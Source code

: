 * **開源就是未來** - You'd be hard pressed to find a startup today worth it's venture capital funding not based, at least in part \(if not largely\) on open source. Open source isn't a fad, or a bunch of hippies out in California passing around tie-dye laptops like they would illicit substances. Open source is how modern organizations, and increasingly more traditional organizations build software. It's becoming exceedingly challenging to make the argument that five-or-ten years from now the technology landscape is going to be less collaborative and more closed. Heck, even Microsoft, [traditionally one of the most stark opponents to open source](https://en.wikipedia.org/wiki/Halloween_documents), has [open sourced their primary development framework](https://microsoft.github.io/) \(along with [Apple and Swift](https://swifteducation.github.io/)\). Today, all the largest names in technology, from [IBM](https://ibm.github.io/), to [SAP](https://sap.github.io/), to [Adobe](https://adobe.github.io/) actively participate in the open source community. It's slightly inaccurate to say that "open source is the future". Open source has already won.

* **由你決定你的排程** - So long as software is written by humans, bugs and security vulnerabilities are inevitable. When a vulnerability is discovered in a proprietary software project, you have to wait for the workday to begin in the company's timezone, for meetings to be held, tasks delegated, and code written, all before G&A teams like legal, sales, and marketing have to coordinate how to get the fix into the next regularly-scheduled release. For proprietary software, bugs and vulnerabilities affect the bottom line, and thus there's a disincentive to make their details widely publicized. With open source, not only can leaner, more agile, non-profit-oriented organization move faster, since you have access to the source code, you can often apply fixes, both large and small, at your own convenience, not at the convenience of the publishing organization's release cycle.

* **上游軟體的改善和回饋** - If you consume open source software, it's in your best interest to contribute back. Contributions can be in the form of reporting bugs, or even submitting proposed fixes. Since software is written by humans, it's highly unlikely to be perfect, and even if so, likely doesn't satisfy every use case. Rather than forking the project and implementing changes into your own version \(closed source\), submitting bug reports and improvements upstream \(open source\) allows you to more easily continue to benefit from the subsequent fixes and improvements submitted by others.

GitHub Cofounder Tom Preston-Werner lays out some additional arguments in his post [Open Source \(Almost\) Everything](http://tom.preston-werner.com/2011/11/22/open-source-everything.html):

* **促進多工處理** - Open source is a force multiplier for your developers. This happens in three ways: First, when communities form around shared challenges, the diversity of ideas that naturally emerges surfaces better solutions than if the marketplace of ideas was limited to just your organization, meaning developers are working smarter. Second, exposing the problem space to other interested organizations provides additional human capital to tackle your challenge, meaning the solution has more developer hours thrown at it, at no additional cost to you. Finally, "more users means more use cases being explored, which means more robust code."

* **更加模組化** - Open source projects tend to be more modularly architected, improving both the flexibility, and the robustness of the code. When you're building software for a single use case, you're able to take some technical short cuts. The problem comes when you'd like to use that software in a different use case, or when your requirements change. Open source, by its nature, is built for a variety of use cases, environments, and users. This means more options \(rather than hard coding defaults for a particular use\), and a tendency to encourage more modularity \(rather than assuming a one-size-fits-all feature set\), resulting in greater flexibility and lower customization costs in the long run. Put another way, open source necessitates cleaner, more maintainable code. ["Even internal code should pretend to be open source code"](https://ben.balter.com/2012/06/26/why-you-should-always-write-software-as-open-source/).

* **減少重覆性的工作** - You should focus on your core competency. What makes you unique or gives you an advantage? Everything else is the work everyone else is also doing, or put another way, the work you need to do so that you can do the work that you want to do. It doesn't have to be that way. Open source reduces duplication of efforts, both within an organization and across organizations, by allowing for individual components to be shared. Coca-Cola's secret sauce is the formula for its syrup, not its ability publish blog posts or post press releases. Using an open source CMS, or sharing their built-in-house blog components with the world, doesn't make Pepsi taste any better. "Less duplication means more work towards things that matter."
........
**WHAT THE TASK REQUIRES:** Exactly as written above, reproduce all of the entries.

**EXERCISE RESULT:**
Source code

: * **開源就是未來** - You'd be hard pressed to find a startup today worth it's venture capital funding not based, at least in part \(if not largely\) on open source. Open source isn't a fad, or a bunch of hippies out in California passing around tie-dye laptops like they would illicit substances. Open source is how modern organizations, and increasingly more traditional organizations build software. It's becoming exceedingly challenging to make the argument that five-or-ten years from now the technology landscape is going to be less collaborative and more closed. Heck, even Microsoft, [traditionally one of the most stark opponents to open source](https://en.wikipedia.org/wiki/Halloween_documents), has [open sourced their primary development framework](https://microsoft.github.io/) \(along with [Apple and Swift](https://swifteducation.github.io/)\). Today, all the largest names in technology, from [IBM](https://ibm.github.io/), to [SAP](https://sap.github.io/), to [Adobe](https://adobe.github.io/) actively participate in the open source community. It's slightly inaccurate to say that "open source is the future". Open source has already won.

* **由你決定你的排程** - So long as software is written by humans, bugs and security vulnerabilities are inevitable. When a vulnerability is discovered in a proprietary software project, you have to wait for the workday to begin in the company's timezone, for meetings to be held, tasks delegated, and code written, all before G&A teams like legal, sales, and marketing have to coordinate how to get the fix into the next regularly-scheduled release. For proprietary software, bugs and vulnerabilities affect the bottom line, and thus there's a disincentive to make their details widely publicized. With open source, not only can leaner, more agile, non-profit-oriented organization move faster, since you have access to the source code, you can often apply fixes, both large and small, at your own convenience, not at the convenience of the publishing organization's release cycle.

* **上游軟體的改善和回饋** - If you consume open source software, it's in your best interest to contribute back. Contributions can be in the form of reporting bugs, or even submitting proposed fixes. Since software is written by humans, it's highly unlikely to be perfect, and even if so, likely doesn't satisfy every use case. Rather than forking the project and implementing changes into your own version \(closed source\), submitting bug reports and improvements upstream \(open source\) allows you to more easily continue to benefit from the subsequent fixes and improvements submitted by others.

GitHub Cofounder Tom Preston-Werner lays out some additional arguments in his post [Open Source \(Almost\) Everything](http://tom.preston-werner.com/2011/11/22/open-source-everything.html):

* **促進多工處理** - Open source is a force multiplier for your developers. This happens in three ways: First, when communities form around shared challenges, the diversity of ideas that naturally emerges surfaces better solutions than if the marketplace of ideas was limited to just your organization, meaning developers are working smarter. Second, exposing the problem space to other interested organizations provides additional human capital to tackle your challenge, meaning the solution has more developer hours thrown at it, at no additional cost to you. Finally, "more users means more use cases being explored, which means more robust code."

* **更加模組化** - Open source projects tend to be more modularly architected, improving both the flexibility, and the robustness of the code. When you're building software for a single use case, you're able to take some technical short cuts. The problem comes when you'd like to use that software in a different use case, or when your requirements change. Open source, by its nature, is built for a variety of use cases, environments, and users. This means more options \(rather than hard coding defaults for a particular use\), and a tendency to encourage more modularity \(rather than assuming a one-size-fits-all feature set\), resulting in greater flexibility and lower customization costs in the long run. Put another way, open source necessitates cleaner, more maintainable code. ["Even internal code should pretend to be open source code"](https://ben.balter.com/2012/06/26/why-you-should-always-write-software-as-open-source/).

* **減少重覆性的工作** - You should focus on your core competency. What makes you unique or gives you an advantage? Everything else is the work everyone else is also doing, or put another way, the work you need to do so that you can do the work that you want to do. It doesn't have to be that way. Open source reduces duplication of efforts, both within an organization and across organizations, by allowing for individual components to be shared. Coca-Cola's secret sauce is the formula for its syrup, not its ability publish blog posts or post press releases. Using an open source CMS, or sharing their built-in-house blog components with the world, doesn't make Pepsi taste any better. "Less duplication means more work towards things that matter."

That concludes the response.